▶ _Problem to solve_
Your answer should consist of all lines in the listing that hold the word "Leben".

▶ _Extracted entries_
╔══

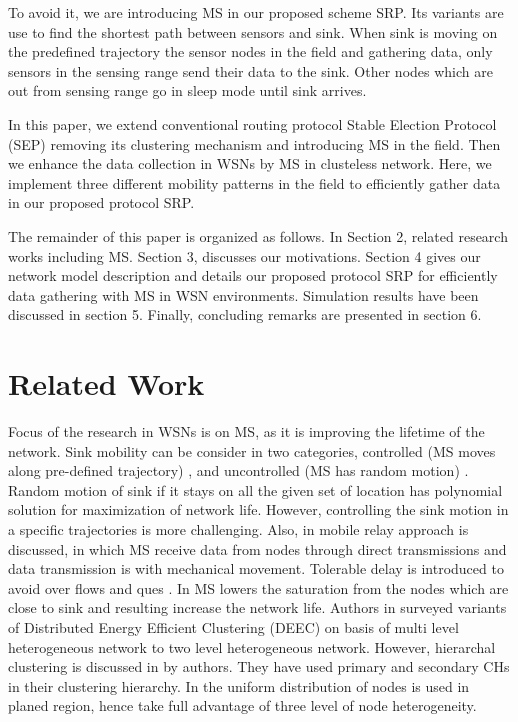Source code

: \documentclass{article}
\begin{document}
To avoid it, we are introducing MS in our proposed scheme SRP. Its variants are use to find the shortest path between sensors and sink. When sink is moving on the predefined trajectory the sensor nodes in the field and gathering data, only sensors in the sensing range send their data to the sink. Other nodes which are out from sensing range go in sleep mode until sink arrives.

In this paper, we extend conventional routing protocol Stable Election Protocol (SEP) \cite{2} removing its clustering mechanism and introducing MS in the field. Then we enhance the data collection in WSNs by MS in clusteless network. Here, we implement three different mobility patterns in the field to efficiently gather data in our proposed protocol SRP.

The remainder of this paper is organized as follows. In Section 2, related research works including MS. Section 3, discusses our motivations. Section 4 gives our network model description and details our proposed protocol SRP for efficiently data gathering with MS in WSN environments. Simulation results have been discussed in section 5. Finally, concluding remarks are presented in section 6.

\section{Related Work}
\label{sec:format}

Focus of the research in WSNs is on MS, as it is improving the lifetime of the network. Sink mobility can be consider in two categories, controlled (MS moves along pre-defined trajectory) \cite{3}, \cite{4} and uncontrolled (MS has random motion) \cite{5}. Random motion of sink if it stays on all the given set of location has polynomial solution for maximization of network life. However, controlling the sink motion in a specific trajectories is more challenging. Also, in \cite{6} mobile relay approach is discussed, in which MS receive data from nodes through direct transmissions and data transmission is with mechanical movement. Tolerable delay is introduced to avoid over flows and ques \cite{7}. In \cite{8} MS lowers the saturation from the nodes which are close to sink and resulting increase the network life. Authors in \cite{9} surveyed variants of Distributed Energy Efficient Clustering (DEEC) on basis of multi level heterogeneous network  to two level heterogeneous network. However, hierarchal clustering is discussed in \cite{10} by authors. They have used primary and secondary CHs in their clustering hierarchy. In \cite{11} the uniform distribution of nodes is used in planed region, hence take full advantage of three level of node heterogeneity.
\end{document}
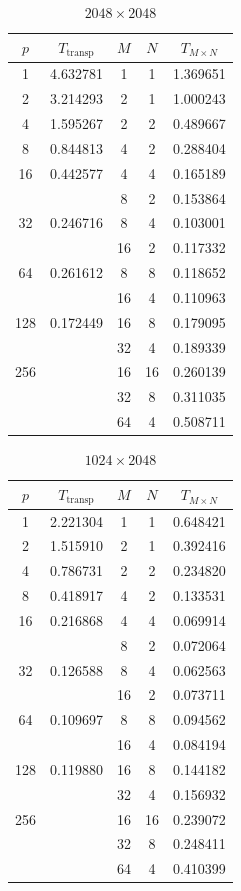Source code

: \documentclass[a4paper,11pt]{article}
\begin{document}
\begin{minipage}{6.5cm}
\begin{table}[H]
\begin{tabular}{|cc|ccc|}
\hline
$p$ & $T_\text{transp}$ & $M$ & $N$ & $ T_{M \times N}$ \\ \hline
1 & 4.632781 & 1 & 1 & 1.369651 \\ \hline
2 & 3.214293 & 2 & 1 & 1.000243\\ \hline
4 & 1.595267 & 2 & 2 & 0.489667 \\ \hline
8 & 0.844813 & 4 & 2 & 0.288404 \\ \hline
16 & 0.442577 & 4 & 4 & 0.165189 \\
 & & 8 & 2 & 0.153864 \\ \hline
32 & 0.246716 & 8 & 4 & 0.103001 \\
& & 16 & 2 & 0.117332 \\ \hline
64 & 0.261612 & 8 & 8 & 0.118652 \\
& & 16 & 4 & 0.110963 \\ \hline
128 & 0.172449 & 16 & 8 & 0.179095 \\
& & 32 & 4 & 0.189339 \\ \hline
256 & & 16 & 16 & 0.260139 \\
& & 32 & 8 & 0.311035 \\
& & 64 & 4 & 0.508711 \\ \hline
\end{tabular}
\caption{$2048 \times 2048$} \label{tab:2048}
\end{table}
\end{minipage}
\begin{minipage}{6.5cm}
\begin{table}[H]
\begin{tabular}{|cc|ccc|}
\hline
$p$ & $T_\text{transp}$ & $M$ & $N$ & $ T_{M \times N}$ \\ \hline
1 & 2.221304 & 1 & 1 & 0.648421 \\ \hline
2 & 1.515910 & 2 & 1 & 0.392416 \\ \hline
4 & 0.786731 & 2 & 2 & 0.234820 \\ \hline
8 & 0.418917 & 4 & 2 & 0.133531 \\ \hline
16 & 0.216868 & 4 & 4 & 0.069914 \\
 & & 8 & 2 & 0.072064 \\ \hline
32 & 0.126588 & 8 & 4 & 0.062563 \\
& & 16 & 2 & 0.073711 \\ \hline
64 & 0.109697 & 8 & 8 & 0.094562 \\
& & 16 & 4 & 0.084194 \\ \hline
128 & 0.119880 & 16 & 8 & 0.144182 \\
& & 32 & 4 & 0.156932 \\ \hline
256 & & 16 & 16 & 0.239072 \\
& & 32 & 8 & 0.248411 \\
& & 64 & 4 & 0.410399 \\ \hline
\end{tabular}
\caption{$1024 \times 2048$} \label{tab:1024x2048}
\end{table}
\end{minipage}
\end{document}
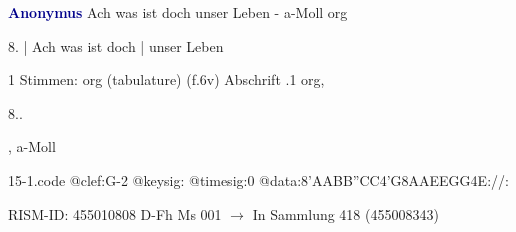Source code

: \documentclass[twocolumn]{book}
\begin{document}
\newline \par \vspace{7pt} \textcolor{darkblue}{\textbf{Anonymus  }}
\newline Ach was ist doch unser Leben - a-Moll
\newline org
\newline \begin{itshape}[f.6v, at left:] 8. | Ach was ist doch | unser Leben\end{itshape} 
\newline \textcolor{darkblue}{}  1 Stimmen: org (tabulature)  (f.6v)
\newline Abschrift
.1  org, \begin{itshape}8..\end{itshape}, a-Moll  
\begin{filecontents*}{15-1.code}
@clef:G-2
@keysig:
@timesig:0
@data:{8'AABB}{''CC}4'G{8AAEE}{GG}4E://:
\end{filecontents*}
\newline
%
\newline RISM-ID: 455010808
\newline D-Fh  Ms 001
\newline $\rightarrow$ In Sammlung 418 (455008343)
      
\end{document}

╚══

▶ _Answer box_
\newline Ach was ist doch unser Leben - a-Moll
\newline \begin{itshape}[f.6v, at left:] 8. | Ach was ist doch | unser Leben\end{itshape} 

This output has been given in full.